_DATA FOR PROCESSING_:
----------------------------------------

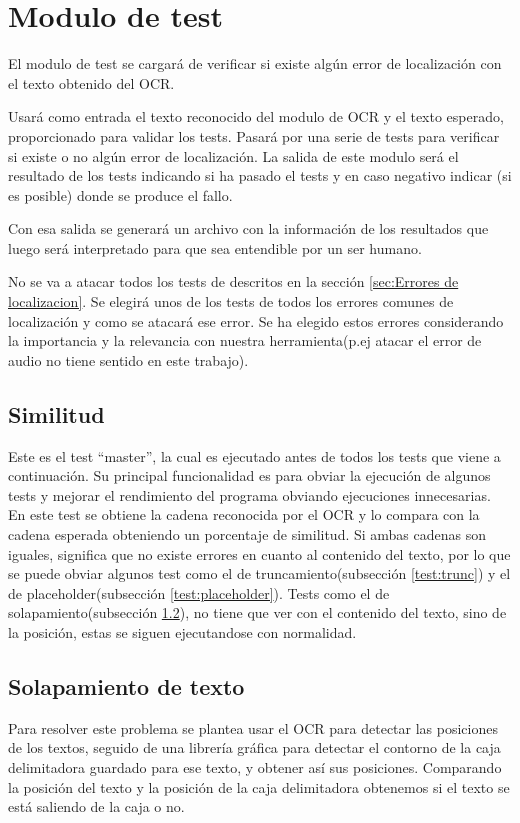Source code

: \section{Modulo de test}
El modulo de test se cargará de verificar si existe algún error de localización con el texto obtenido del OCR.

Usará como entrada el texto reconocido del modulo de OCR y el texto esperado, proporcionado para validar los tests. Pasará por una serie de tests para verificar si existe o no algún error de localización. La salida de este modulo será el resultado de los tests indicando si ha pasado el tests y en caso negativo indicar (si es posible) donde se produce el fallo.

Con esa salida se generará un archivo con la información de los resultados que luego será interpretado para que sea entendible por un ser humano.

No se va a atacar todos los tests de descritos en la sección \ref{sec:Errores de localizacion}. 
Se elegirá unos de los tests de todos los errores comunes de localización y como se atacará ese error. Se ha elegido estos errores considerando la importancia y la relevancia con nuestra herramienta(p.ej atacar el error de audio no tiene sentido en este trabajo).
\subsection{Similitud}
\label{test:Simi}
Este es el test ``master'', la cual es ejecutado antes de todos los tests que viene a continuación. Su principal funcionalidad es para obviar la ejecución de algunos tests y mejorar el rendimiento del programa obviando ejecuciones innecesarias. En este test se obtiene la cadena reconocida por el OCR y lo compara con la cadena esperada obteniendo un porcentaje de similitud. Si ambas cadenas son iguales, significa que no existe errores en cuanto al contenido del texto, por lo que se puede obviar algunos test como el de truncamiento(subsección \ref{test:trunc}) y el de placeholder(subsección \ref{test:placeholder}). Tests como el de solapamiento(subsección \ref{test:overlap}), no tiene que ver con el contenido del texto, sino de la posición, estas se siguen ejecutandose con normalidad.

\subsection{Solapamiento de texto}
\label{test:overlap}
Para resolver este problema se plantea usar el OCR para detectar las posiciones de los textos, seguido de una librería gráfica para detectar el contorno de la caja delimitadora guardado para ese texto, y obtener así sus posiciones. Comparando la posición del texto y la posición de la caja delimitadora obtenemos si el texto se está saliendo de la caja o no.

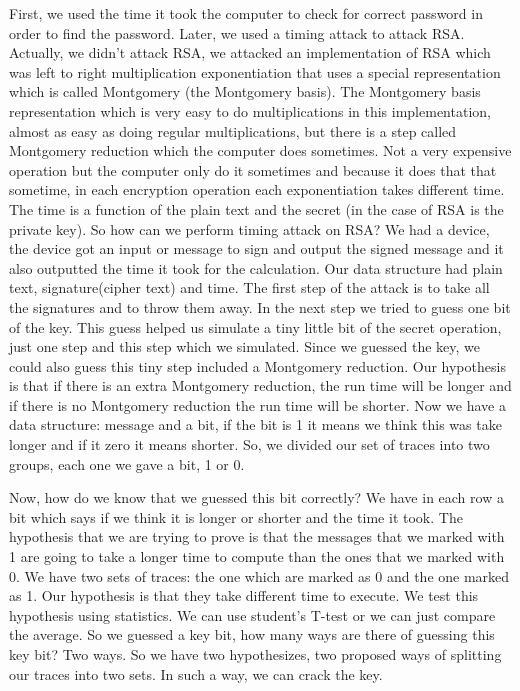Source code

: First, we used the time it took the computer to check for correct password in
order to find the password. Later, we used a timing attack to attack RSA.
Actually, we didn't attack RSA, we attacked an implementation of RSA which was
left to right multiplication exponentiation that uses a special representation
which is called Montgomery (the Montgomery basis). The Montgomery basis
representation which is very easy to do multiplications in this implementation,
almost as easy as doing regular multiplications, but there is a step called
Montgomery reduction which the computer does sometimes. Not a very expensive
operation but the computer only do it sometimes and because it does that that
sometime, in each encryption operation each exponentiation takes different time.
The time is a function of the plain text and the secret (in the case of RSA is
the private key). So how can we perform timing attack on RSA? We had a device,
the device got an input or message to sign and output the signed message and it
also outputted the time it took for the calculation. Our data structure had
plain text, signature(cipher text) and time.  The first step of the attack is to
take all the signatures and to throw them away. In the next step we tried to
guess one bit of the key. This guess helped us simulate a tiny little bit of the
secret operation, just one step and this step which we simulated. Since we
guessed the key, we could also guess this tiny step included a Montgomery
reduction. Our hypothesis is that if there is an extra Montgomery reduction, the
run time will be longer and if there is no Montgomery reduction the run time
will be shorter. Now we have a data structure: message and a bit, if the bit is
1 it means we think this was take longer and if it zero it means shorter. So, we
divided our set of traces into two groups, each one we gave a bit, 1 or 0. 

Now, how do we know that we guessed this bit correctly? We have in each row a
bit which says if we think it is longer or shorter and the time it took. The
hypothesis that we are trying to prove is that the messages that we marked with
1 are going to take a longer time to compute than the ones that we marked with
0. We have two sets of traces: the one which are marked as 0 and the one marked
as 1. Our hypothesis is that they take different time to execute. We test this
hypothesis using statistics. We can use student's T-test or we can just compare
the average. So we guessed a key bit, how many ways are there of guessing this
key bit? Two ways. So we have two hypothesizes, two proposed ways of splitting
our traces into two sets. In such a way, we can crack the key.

----------------------------------------

_INSTRUCTIONS TO FOLLOW_: Reproduce only the lines above, starting at the line with "left to right" and ending at the line with "operation but the", exactly as written.

_YOUR RESPONSE_:
left to right multiplication exponentiation that uses a special representation
which is called Montgomery (the Montgomery basis). The Montgomery basis
representation which is very easy to do multiplications in this implementation,
almost as easy as doing regular multiplications, but there is a step called
Montgomery reduction which the computer does sometimes. Not a very expensive
operation but the computer only do it sometimes and because it does that that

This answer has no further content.